On the Joe’s side, 4 cars remained in round 5. Mark Grimsley in his beautiful ’55 Chevy faced off with Dave Dill in the first semifinal matchup. Both drivers were set on kill on the starting line, as both of them turned it red, but the win went to Grimsley who was the quicker dialed car with a 5.01 dial in. In the next pair, MIR bracket regular Jeffrey Jones had been mowing through the field of quick door cars with his 5.50’s ’83 Omni. Jones was once again going to be chased, this time by Nathaniel Yount, in his 4.90’s Malibu. Yount had the advantage on the tree with a .013 to Jones’ .024, but Jeffrey was able to hang on to the win by a mere .012 as Yount killed just a little too much at the stipe, running 3 over his 4.94 dial. In the final, Jones left the line with a sizeable advantage over Grimsley, .016 to a .044. At the stripe, Jones held on to the win, slowing to a 5.598 on his 5.58 dial. With the win, Jones moved on to face off with Phil Stewart in the Pro’s vs. Joe’s runoff.
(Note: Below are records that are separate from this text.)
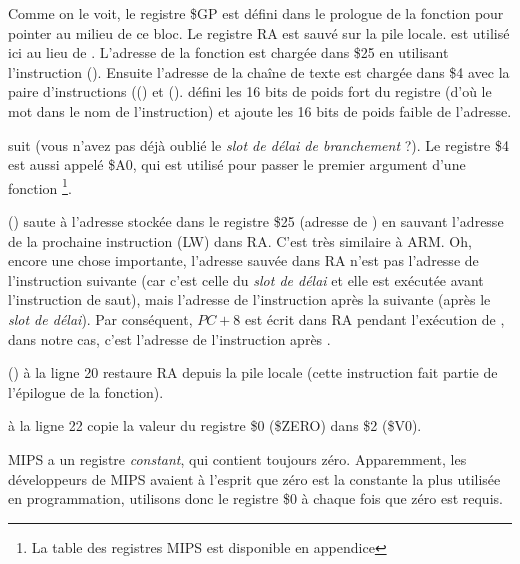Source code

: 

Comme on le voit, le registre \$GP est défini dans le prologue de la fonction
pour pointer au milieu de ce bloc.
Le registre \ac{RA} est sauvé sur la pile locale.
\puts est utilisé ici au lieu de \printf.
L'adresse de la fonction \puts est chargée dans \$25 en utilisant l'instruction  ().
Ensuite l'adresse de la chaîne de texte est chargée dans \$4 avec la paire
d'instructions  (() et 
().
 défini les 16 bits de poids fort du registre (d'où le mot 
dans le nom de l'instruction) et  ajoute les 16 bits de poids faible
de l'adresse.

 suit  (vous n'avez pas déjà oublié le \emph{slot de
délai de branchement} ?).
Le registre \$4 est aussi appelé \$A0, qui est utilisé pour passer le premier
argument d'une fonction \footnote{La table des registres MIPS est disponible en
appendice }.


 () saute à l'adresse stockée dans le registre
\$25 (adresse de \puts) en sauvant l'adresse de la prochaine instruction (LW)
dans \ac{RA}.
C'est très similaire à ARM.
Oh, encore une chose importante, l'adresse sauvée dans \ac{RA} n'est pas
l'adresse de l'instruction suivante (car c'est celle du \emph{slot de délai} et
elle est exécutée avant l'instruction de saut), mais l'adresse de l'instruction
après la suivante (après le \emph{slot de délai}).
Par conséquent, $PC + 8$ est écrit dans \ac{RA} pendant l'exécution de ,
dans notre cas, c'est l'adresse de l'instruction  après .

 () à la ligne 20 restaure \ac{RA} depuis la pile locale
(cette instruction fait partie de l'épilogue de la fonction).


 à la ligne 22 copie la valeur du registre \$0 (\$ZERO) dans \$2 (\$V0).
\label{MIPS_zero_register}

MIPS a un registre \emph{constant}, qui contient toujours zéro.
Apparemment, les développeurs de MIPS avaient à l'esprit que zéro est la constante
la plus utilisée en programmation, utilisons donc le registre \$0 à chaque fois
que zéro est requis.

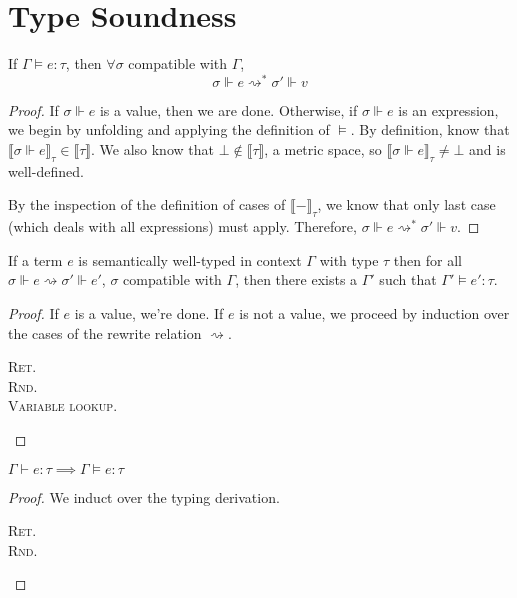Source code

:\section{Type Soundness}
\begin{lemma}[Termination]
  If $\Gamma \vDash e : \tau$, then $\forall \sigma$ compatible with $\Gamma$, 
  $$\sigma \Vdash e \rightsquigarrow^* \sigma' \Vdash v$$
\end{lemma}
\begin{proof}
  If $\sigma \Vdash e$ is a value, then we are done. Otherwise, if $\sigma
  \Vdash e$ is an expression, we begin by unfolding and applying the definition
  of $\vDash$. By definition, know that $\llbracket \sigma \Vdash e \rrbracket_{\tau} \in
  \llbracket \tau \rrbracket$. We also know that $\bot \not\in \llbracket \tau
  \rrbracket$, a metric space, so $\llbracket \sigma \Vdash e \rrbracket_{\tau}
  \not= \bot$ and is well-defined.

  By the inspection of the definition of cases of $\llbracket -
  \rrbracket_{\tau}$, we know that only last case (which deals with all
  expressions) must apply. Therefore, $\sigma \Vdash e \rightsquigarrow^*
  \sigma' \Vdash v$.
\end{proof}

\begin{theorem}
If a term $e$ is semantically well-typed in context $\Gamma$ with type $\tau$
  then for all $\sigma \Vdash e \rightsquigarrow \sigma' \Vdash e'$, $\sigma$
  compatible with $\Gamma$, then there exists a $\Gamma'$ such that $\Gamma'
  \vDash e' : \tau$.
\end{theorem}
\begin{proof}
If $e$ is a value, we're done. 
If $e$ is not a value, we proceed by induction over the cases of the rewrite relation
$\rightsquigarrow$.
\begin{description}
  \item[\textsc{Ret.}]
  \item[\textsc{Rnd.}]
  \item[\textsc{Variable lookup.}]
\end{description}
\end{proof}

\begin{theorem}
$\Gamma \vdash e : \tau \implies \Gamma \vDash e : \tau$
\end{theorem}
\begin{proof}
We induct over the typing derivation.
\begin{description}
  \item[\textsc{Ret.}]
  \item[\textsc{Rnd.}]
\end{description}
\end{proof}

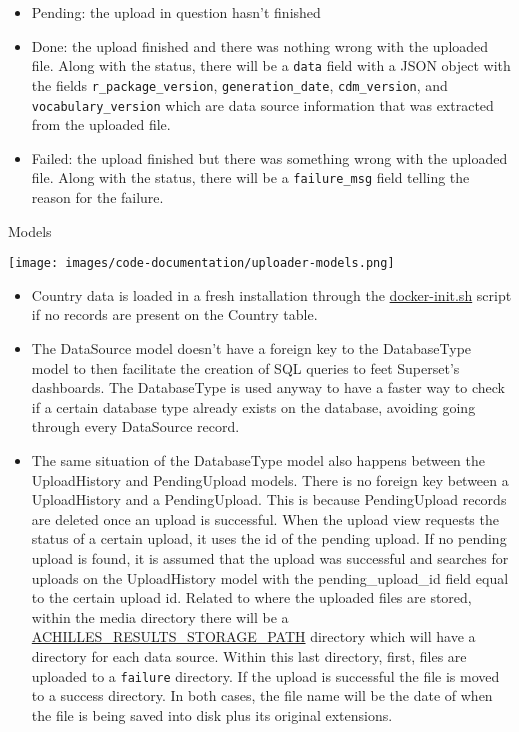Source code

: \documentclass[
]{book}
\providecommand{\tightlist}{%
  \setlength{\itemsep}{0pt}\setlength{\parskip}{0pt}}
\begin{document}
\begin{itemize}
\tightlist
\item
  Pending: the upload in question hasn't finished
\item
  Done: the upload finished and there was nothing wrong with the uploaded file.
  Along with the status, there will be a \texttt{data} field with a JSON object with the fields \texttt{r\_package\_version}, \texttt{generation\_date}, \texttt{cdm\_version}, and \texttt{vocabulary\_version} which are data source information that was extracted from the uploaded file.
\item
  Failed: the upload finished but there was something wrong with the uploaded file.
  Along with the status, there will be a \texttt{failure\_msg} field telling the reason for the failure.
\end{itemize}

Models

\texttt{[image: images/code-documentation/uploader-models.png]}

\begin{itemize}
\tightlist
\item
  Country data is loaded in a fresh installation through the \href{https://github.com/EHDEN/NetworkDashboards/blob/master/dashboard_viewer/docker-init.sh}{docker-init.sh} script if no records are present on the Country table.
\item
  The DataSource model doesn't have a foreign key to the DatabaseType model to then facilitate the creation of SQL queries to feet Superset's dashboards.
  The DatabaseType is used anyway to have a faster way to check if a certain database type already exists on the database, avoiding going through every DataSource record.
\item
  The same situation of the DatabaseType model also happens between the UploadHistory and PendingUpload models.
  There is no foreign key between a UploadHistory and a PendingUpload.
  This is because PendingUpload records are deleted once an upload is successful.
  When the upload view requests the status of a certain upload, it uses the id of the pending upload.
  If no pending upload is found, it is assumed that the upload was successful and searches for uploads on the UploadHistory model with the pending\_upload\_id field equal to the certain upload id.
  Related to where the uploaded files are stored, within the media directory there will be a \href{https://github.com/EHDEN/NetworkDashboards/blob/master/dashboard_viewer/dashboard_viewer/settings.py\#L198}{ACHILLES\_RESULTS\_STORAGE\_PATH} directory which will have a directory for each data source.
  Within this last directory, first, files are uploaded to a \texttt{failure} directory.
  If the upload is successful the file is moved to a success directory.
  In both cases, the file name will be the date of when the file is being saved into disk plus its original extensions.
\end{itemize}
\end{document}
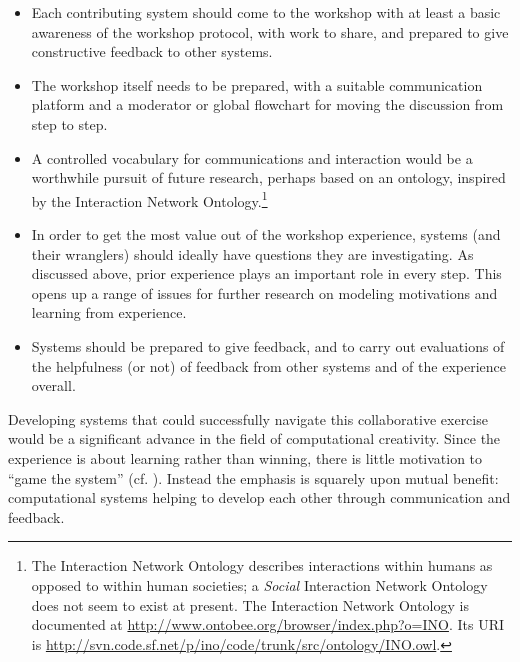 \begin{itemize}
\item Each contributing system should come to the workshop with at
  least a basic awareness of the workshop protocol, with work to
  share, and prepared to give constructive feedback to other systems.
\item The workshop itself needs to be prepared, with a suitable
  communication platform and a moderator or global flowchart for
  moving the discussion from step to step.
 \item A controlled vocabulary for communications and interaction
   would be a worthwhile pursuit of future research, perhaps based on
   an ontology, inspired by the Interaction Network
   Ontology.\footnote{The Interaction Network Ontology describes
     interactions within humans as opposed to within human societies;
     a \emph{Social} Interaction Network Ontology does not seem to
     exist at present.  The Interaction Network Ontology is documented
     at \url{http://www.ontobee.org/browser/index.php?o=INO}.  Its URI
     is
     \url{http://svn.code.sf.net/p/ino/code/trunk/src/ontology/INO.owl}.}
\item In order to get the most value out of the workshop experience,
  systems (and their wranglers) should ideally have questions they are
  investigating.  As discussed above, prior experience plays an
  important role in every step.  This opens up a range of issues for
  further research on modeling motivations and learning from
  experience.
\item Systems should be prepared to give feedback, and to carry out
  evaluations of the helpfulness (or not) of feedback from other
  systems and of the experience overall.
\end{itemize}
  
  Developing systems that could successfully navigate this
  collaborative exercise would be a significant advance in the field
  of computational creativity.  Since the experience is about learning
  rather than winning, there is little motivation to ``game the
  system'' (cf. ). Instead the emphasis is
  squarely upon mutual benefit: computational systems helping to
  develop each other through communication and feedback.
In the runoff, Jones ended it early with a red light. The long time bracket racer knew he needed to be tighter on the tree than the .020’s he had been posting, so he rolled .005 out of the delay box. If he had left it alone, he would have been .000, but instead turned it -.005 red. For Jeffrey Jones, it was a repeat performance of 2013, as he turned it red in the runoff last year as well. Seeing the red light, Stewart lifted, and coasted his way to a cool $5,000 payday at Door Wars.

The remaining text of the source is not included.